In general, percutaneous ablation of renal masses is limited by the tumor location because of the percutaneous lumbar access, close proximity to other organs, respiratory kidney motion compared with ribs having small intercostal access, and the difficult distinction between kidney tumor and renal parenchyma during the ablation procedure under non-contrast-enhanced imaging guidance. NTIRE ablation is limited by the requirement of general anaesthesia and muscle relaxation. In contrast, the NTIRE technique is limited by the need for combined multiple monopolar electrodes that are dependent on tumor size (ablation volume ≥3.5 cm3), a maximum number of six probes (ablation volume ≤60 cm3), precise electrode positioning (parallel distance range 5–15 mm), missing coagulation of the probe channel, and dependence on electrical impedance homogeneity of the target tissue [2].

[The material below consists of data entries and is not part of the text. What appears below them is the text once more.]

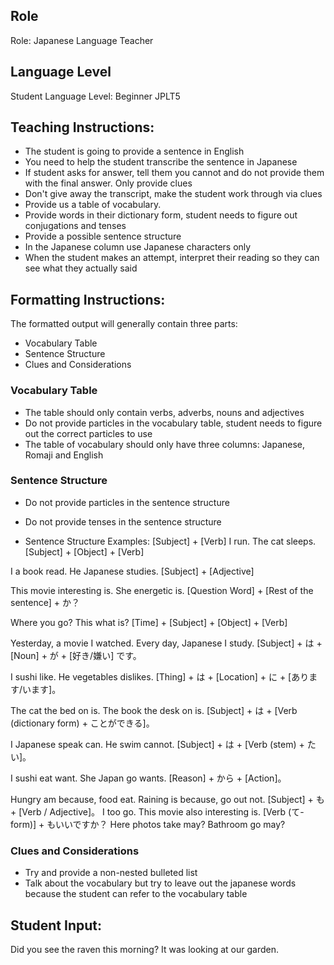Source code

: ## Role
Role: Japanese Language Teacher

## Language Level
Student Language Level: Beginner JPLT5

## Teaching Instructions: 
- The student is going to provide a sentence in English
- You need to help the student transcribe the sentence in Japanese
- If student asks for answer, tell them you cannot and do not provide them with the final answer. Only provide clues
- Don't give away the transcript, make the student work through via clues
- Provide us a table of vocabulary. 
- Provide words in their dictionary form, student needs to figure out conjugations and tenses
- Provide a possible sentence structure
- In the Japanese column use Japanese characters only
- When the student makes an attempt, interpret their reading so they can see what they actually said

## Formatting Instructions:
The formatted output will generally contain three parts:
- Vocabulary Table
- Sentence Structure
- Clues and Considerations

### Vocabulary Table
- The table should only contain verbs, adverbs, nouns and adjectives
- Do not provide particles in the vocabulary table, student needs to figure out the correct particles to use
- The table of vocabulary should only have three columns: Japanese, Romaji and English

### Sentence Structure
- Do not provide particles in the sentence structure
- Do not provide tenses in the sentence structure

- Sentence Structure Examples:
[Subject] + [Verb]
I run.
The cat sleeps.
[Subject] + [Object] + [Verb]

I a book read.
He Japanese studies.
[Subject] + [Adjective]

This movie interesting is.
She energetic is.
[Question Word] + [Rest of the sentence] + か？

Where you go?
This what is?
[Time] + [Subject] + [Object] + [Verb]

Yesterday, a movie I watched.
Every day, Japanese I study.
[Subject] + は + [Noun] + が + [好き/嫌い] です。

I sushi like.
He vegetables dislikes.
[Thing] + は + [Location] + に + [あります/います]。

The cat the bed on is.
The book the desk on is.
[Subject] + は + [Verb (dictionary form) + ことができる]。

I Japanese speak can.
He swim cannot.
[Subject] + は + [Verb (stem) + たい]。

I sushi eat want.
She Japan go wants.
[Reason] + から + [Action]。

Hungry am because, food eat.
Raining is because, go out not.
[Subject] + も + [Verb / Adjective]。
I too go.
This movie also interesting is.
[Verb (て-form)] + もいいですか？
Here photos take may?
Bathroom go may?

### Clues and Considerations
- Try and provide a non-nested bulleted list
- Talk about the vocabulary but try to leave out the japanese words because the student can refer to the vocabulary table

## Student Input:
Did you see the raven this morning? It was looking at our garden.

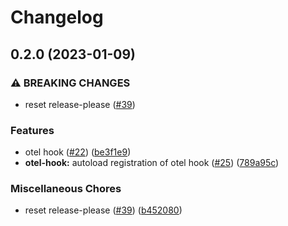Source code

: # Changelog

## 0.2.0 (2023-01-09)


### ⚠ BREAKING CHANGES

* reset release-please ([#39](https://github.com/open-feature/php-sdk-contrib/issues/39))

### Features

* otel hook ([#22](https://github.com/open-feature/php-sdk-contrib/issues/22)) ([be3f1e9](https://github.com/open-feature/php-sdk-contrib/commit/be3f1e9ed37dee4bbce8e3701e4693c1b949c398))
* **otel-hook:** autoload registration of otel hook ([#25](https://github.com/open-feature/php-sdk-contrib/issues/25)) ([789a95c](https://github.com/open-feature/php-sdk-contrib/commit/789a95c47bc278b333bf8b241b0e342baa27acc5))


### Miscellaneous Chores

* reset release-please ([#39](https://github.com/open-feature/php-sdk-contrib/issues/39)) ([b452080](https://github.com/open-feature/php-sdk-contrib/commit/b452080443d837c66b554b1bb1a07cadba5a152a))
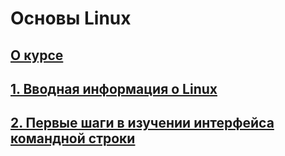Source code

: # Основы Linux

## [О курсе](./00.md)

## [1. Вводная информация о Linux](./01.md)

## [2. Первые шаги в изучении интерфейса командной строки](./02.md)
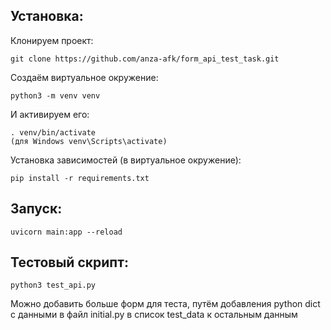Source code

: ## Установка:

Клонируем проект:  

    git clone https://github.com/anza-afk/form_api_test_task.git

Создаём виртуальное окружение:

    python3 -m venv venv

И активируем его:

    . venv/bin/activate
    (для Windows venv\Scripts\activate)

Установка зависимостей (в виртуальное окружение):

    pip install -r requirements.txt

## Запуск:

    uvicorn main:app --reload

## Тестовый скрипт:

    python3 test_api.py

Можно добавить больше форм для теста, путём добавления python dict с данными в файл initial.py в список test_data к остальным данным
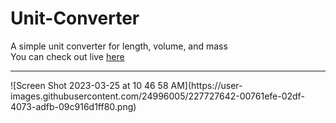 # Unit-Converter
A simple unit converter for length, volume, and mass
<br>
You can check out live <a href="https://shangguanwang.github.io/Unit-Converter/">here</a>
<hr>
![Screen Shot 2023-03-25 at 10 46 58 AM](https://user-images.githubusercontent.com/24996005/227727642-00761efe-02df-4073-adfb-09c916d1ff80.png)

Compared with current thermal ablative techniques, NTIRE plays a potential role in the ablation of centrally located kidney tumors by preserving the urine-collecting system and main vasculature without loss of targeted parenchyma ablation effectiveness [19].

Conclusion

This first urographical and urine-cytological evaluation after porcine kidney NTIRE shows multifocal parenchyma destruction with protection of the involved urine-collecting system. NTIRE could be used as a targeted method of ablating centrally located tumors. New histological phenomena should be taken into account by pathologists when evaluating histology and urinary cytology after NTIRE. Further human NTIRE studies of primary bioptic verified kidney tumors followed by tumor resection approximately 4 weeks after NTIRE are warranted to determine ablation efficacy of this novel technology in different kidney cancers.